Records provided START

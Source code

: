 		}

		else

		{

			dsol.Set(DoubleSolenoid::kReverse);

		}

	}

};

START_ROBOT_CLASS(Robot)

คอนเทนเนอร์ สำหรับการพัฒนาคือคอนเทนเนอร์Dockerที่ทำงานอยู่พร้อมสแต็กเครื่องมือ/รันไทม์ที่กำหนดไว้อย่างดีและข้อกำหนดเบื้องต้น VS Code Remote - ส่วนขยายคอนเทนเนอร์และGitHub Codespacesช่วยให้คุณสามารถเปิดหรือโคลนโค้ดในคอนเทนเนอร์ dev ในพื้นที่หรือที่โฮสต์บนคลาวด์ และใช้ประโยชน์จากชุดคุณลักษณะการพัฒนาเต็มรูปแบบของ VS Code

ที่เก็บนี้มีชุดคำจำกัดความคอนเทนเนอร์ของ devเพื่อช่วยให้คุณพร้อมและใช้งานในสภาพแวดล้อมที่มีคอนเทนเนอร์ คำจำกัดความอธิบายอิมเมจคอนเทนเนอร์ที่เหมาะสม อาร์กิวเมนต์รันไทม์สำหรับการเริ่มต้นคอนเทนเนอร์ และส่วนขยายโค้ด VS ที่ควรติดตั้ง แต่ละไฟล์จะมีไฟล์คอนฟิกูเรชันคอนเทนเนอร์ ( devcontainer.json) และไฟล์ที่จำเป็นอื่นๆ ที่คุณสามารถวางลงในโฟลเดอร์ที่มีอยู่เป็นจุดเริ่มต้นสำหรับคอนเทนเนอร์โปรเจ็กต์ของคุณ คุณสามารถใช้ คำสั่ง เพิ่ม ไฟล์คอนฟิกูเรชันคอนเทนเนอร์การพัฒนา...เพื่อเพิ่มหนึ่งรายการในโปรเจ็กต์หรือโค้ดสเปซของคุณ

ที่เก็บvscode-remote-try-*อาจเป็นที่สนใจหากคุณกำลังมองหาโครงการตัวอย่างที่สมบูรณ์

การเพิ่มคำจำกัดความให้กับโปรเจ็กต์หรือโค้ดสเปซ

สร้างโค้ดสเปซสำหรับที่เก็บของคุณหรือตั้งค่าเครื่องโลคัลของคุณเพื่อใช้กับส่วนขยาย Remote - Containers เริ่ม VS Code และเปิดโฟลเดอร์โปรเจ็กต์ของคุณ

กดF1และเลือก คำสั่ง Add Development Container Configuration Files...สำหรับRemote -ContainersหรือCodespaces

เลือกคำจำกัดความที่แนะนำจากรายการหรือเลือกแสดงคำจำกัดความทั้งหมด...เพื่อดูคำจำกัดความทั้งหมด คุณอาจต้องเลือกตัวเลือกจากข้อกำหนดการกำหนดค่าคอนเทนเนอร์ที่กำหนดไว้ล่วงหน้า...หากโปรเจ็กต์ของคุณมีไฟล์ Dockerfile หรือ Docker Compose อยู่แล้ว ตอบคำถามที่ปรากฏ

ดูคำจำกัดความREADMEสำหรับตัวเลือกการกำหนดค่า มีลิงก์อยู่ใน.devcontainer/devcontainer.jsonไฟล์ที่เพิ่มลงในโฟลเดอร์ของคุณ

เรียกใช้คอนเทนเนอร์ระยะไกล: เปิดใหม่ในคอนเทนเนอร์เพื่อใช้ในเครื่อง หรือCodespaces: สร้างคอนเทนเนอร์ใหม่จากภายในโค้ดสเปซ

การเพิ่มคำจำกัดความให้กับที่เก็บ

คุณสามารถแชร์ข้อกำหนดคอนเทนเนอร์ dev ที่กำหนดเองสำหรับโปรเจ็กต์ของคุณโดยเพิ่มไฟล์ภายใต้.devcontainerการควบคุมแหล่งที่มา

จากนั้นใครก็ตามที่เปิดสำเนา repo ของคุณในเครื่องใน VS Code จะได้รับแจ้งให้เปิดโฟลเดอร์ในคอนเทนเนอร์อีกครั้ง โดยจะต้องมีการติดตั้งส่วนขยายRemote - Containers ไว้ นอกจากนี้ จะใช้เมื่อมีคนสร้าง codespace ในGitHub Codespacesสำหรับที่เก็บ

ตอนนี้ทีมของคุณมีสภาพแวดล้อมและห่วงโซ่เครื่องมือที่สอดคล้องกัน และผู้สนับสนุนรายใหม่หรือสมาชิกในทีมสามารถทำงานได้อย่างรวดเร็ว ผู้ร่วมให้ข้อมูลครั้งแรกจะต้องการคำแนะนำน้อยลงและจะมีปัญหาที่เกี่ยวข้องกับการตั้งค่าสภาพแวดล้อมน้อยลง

Records provided END

(Description of the task)
What lines of the listing above hold "อCodespaces"? Copy all of them.

(Expected answer)
กดF1และเลือก คำสั่ง Add Development Container Configuration Files...สำหรับRemote -ContainersหรือCodespaces
เรียกใช้คอนเทนเนอร์ระยะไกล: เปิดใหม่ในคอนเทนเนอร์เพื่อใช้ในเครื่อง หรือCodespaces: สร้างคอนเทนเนอร์ใหม่จากภายในโค้ดสเปซ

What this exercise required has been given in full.